Although The Last of Us is often praised for its wonderful storytelling, charming characters and atmospheric setting, I am a firm believer that it does “shit hits the fan” style gameplay better than any other. The original was all about that moment when a perfect plan goes to pot and you have to run in with brick in hand to gain back some advantage. The trailer for The Last of Us Part II which showed off, a perhaps idealized version of, what it will be like to play as Ellie, gave us a glimpse at how they’ve improved in this regard.
For one thing they seem to have doubled down on the survivalist realism of the original. At one point Ellie takes an arrow to the shoulder, with a sick thud, and it stays put, hobbling her until she’s able to find a moment in the chaos to extract it.
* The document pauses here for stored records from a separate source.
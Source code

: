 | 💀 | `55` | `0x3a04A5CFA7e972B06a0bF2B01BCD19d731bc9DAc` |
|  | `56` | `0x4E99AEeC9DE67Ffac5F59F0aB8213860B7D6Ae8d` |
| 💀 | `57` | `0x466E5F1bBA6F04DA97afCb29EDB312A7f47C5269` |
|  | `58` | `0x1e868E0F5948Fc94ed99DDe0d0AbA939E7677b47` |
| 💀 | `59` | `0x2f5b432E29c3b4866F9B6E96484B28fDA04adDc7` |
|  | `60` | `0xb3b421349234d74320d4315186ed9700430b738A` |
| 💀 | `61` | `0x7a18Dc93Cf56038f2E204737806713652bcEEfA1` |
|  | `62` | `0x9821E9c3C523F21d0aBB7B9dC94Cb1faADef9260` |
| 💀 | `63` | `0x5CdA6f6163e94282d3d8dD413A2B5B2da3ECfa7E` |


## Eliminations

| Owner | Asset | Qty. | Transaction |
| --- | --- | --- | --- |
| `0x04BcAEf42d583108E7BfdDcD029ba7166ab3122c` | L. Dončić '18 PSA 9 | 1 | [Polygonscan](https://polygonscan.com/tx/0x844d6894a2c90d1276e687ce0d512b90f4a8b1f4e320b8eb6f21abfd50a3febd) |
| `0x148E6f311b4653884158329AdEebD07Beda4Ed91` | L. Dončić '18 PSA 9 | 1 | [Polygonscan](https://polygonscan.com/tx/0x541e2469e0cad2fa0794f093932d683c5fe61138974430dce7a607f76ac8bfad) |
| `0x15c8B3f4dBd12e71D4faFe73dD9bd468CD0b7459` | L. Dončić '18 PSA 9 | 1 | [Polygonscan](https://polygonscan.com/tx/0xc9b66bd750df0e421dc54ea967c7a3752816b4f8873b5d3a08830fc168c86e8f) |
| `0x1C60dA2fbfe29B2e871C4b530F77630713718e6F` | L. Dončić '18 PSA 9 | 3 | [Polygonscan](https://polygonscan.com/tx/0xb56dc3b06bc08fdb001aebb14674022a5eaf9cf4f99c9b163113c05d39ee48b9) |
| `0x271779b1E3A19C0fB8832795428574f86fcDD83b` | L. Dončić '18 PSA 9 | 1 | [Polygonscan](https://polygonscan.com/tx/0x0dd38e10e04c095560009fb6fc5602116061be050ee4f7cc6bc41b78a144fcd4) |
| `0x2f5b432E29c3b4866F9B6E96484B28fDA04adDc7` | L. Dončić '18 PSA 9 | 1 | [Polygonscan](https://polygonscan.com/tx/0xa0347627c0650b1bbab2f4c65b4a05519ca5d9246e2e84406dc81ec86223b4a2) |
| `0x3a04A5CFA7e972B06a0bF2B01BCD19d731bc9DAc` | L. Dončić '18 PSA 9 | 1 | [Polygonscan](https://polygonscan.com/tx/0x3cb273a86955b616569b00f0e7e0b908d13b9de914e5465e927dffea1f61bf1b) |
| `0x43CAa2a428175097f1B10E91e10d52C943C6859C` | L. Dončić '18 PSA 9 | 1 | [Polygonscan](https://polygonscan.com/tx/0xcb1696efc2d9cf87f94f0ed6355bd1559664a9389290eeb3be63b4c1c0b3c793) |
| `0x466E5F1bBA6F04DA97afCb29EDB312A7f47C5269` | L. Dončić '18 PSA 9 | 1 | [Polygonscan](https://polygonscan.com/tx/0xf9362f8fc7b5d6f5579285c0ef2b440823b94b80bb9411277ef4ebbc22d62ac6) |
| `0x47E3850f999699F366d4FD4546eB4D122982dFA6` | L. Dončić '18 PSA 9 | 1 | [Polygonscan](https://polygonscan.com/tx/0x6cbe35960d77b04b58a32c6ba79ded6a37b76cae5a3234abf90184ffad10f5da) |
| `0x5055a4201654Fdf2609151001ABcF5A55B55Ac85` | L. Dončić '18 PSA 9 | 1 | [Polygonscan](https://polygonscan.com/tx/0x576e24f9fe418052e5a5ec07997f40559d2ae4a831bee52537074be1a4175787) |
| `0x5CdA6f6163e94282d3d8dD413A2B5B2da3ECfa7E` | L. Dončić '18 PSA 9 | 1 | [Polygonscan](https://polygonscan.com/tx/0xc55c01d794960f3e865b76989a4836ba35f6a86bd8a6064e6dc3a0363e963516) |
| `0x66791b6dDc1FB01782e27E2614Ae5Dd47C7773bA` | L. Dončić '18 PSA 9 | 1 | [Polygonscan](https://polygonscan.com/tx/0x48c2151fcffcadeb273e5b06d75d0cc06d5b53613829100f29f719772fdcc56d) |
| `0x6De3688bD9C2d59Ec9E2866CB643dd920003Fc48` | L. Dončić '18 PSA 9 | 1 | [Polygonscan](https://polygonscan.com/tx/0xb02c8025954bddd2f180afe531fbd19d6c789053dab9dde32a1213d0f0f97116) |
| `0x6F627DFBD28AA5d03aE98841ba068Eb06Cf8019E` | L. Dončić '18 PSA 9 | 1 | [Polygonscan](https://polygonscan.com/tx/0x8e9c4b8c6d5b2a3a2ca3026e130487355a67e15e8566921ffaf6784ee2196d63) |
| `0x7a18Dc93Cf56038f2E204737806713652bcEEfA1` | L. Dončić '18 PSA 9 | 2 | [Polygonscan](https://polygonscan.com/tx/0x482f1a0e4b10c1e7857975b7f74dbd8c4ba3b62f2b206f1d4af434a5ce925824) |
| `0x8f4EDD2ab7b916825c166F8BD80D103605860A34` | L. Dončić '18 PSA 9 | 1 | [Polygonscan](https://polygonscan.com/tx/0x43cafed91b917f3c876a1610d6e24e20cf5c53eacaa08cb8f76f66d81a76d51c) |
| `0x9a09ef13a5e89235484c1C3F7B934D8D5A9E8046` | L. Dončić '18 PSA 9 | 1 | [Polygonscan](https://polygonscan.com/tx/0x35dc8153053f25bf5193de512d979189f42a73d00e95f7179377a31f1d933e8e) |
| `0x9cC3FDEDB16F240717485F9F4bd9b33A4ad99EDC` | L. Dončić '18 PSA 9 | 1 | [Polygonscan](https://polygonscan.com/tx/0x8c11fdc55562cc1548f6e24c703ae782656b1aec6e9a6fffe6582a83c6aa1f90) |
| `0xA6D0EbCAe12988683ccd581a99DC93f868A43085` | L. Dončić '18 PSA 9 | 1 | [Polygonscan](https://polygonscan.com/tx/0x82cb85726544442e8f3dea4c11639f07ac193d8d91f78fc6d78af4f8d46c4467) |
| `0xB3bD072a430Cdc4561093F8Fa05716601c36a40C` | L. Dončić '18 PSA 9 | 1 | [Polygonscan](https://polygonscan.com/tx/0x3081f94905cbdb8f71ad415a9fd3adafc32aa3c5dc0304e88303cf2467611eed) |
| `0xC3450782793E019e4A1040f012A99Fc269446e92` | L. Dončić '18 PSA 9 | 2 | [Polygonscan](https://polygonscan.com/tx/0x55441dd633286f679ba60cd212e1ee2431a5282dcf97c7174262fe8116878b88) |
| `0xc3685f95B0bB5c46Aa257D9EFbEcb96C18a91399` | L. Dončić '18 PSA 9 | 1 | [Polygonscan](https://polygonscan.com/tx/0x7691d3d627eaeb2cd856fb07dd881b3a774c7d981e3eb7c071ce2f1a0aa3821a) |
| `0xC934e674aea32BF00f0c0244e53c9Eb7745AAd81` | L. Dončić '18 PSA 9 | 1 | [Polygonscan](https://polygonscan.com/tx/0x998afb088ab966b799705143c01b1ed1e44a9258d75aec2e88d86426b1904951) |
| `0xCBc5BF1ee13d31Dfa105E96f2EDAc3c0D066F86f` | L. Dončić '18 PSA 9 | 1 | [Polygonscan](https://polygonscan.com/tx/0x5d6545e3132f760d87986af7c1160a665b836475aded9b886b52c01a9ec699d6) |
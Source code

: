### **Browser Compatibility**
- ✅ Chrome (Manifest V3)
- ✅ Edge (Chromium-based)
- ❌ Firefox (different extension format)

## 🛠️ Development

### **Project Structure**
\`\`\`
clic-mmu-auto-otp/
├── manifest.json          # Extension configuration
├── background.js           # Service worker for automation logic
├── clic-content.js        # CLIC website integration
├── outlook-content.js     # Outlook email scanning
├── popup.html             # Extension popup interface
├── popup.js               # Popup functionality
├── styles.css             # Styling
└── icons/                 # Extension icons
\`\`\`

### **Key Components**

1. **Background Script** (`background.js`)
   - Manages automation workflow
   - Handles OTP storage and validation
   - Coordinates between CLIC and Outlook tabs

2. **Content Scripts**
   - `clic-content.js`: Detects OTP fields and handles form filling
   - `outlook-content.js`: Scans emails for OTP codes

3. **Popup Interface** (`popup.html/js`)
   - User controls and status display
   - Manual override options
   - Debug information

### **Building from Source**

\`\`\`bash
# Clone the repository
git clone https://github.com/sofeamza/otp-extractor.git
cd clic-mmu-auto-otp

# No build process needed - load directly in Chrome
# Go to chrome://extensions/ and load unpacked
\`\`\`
In another scene, she crawls beneath a car and waits patiently for an enemy combatant to expose herself to a headshot, a new mechanic to the series which shows an eagerness to improve on its already impressive stealth mechanics.
What’s perhaps most remarkable about all of this is that there’s almost nothing new about it. The setting of old grey buildings, overgrown grasses, abandoned cars and store fronts looks like it could be right out of the first game. There’s no new Infected to ooh and ahh over or new weapons to salivate about and yet… it’s absolutely enthralling not just because of what it portends but because of how it shows a commitment to the ideas they established in Part I. A ruthless, lawless world, every encounter a dirt level fight for survival, and something to hope for at the end of the struggle.
The only doubt I have now about The Last of Us Part II is that something this dynamic and technically demanding can run smoothly on a PS4 but, as they say, in Naughty Dog We Trust.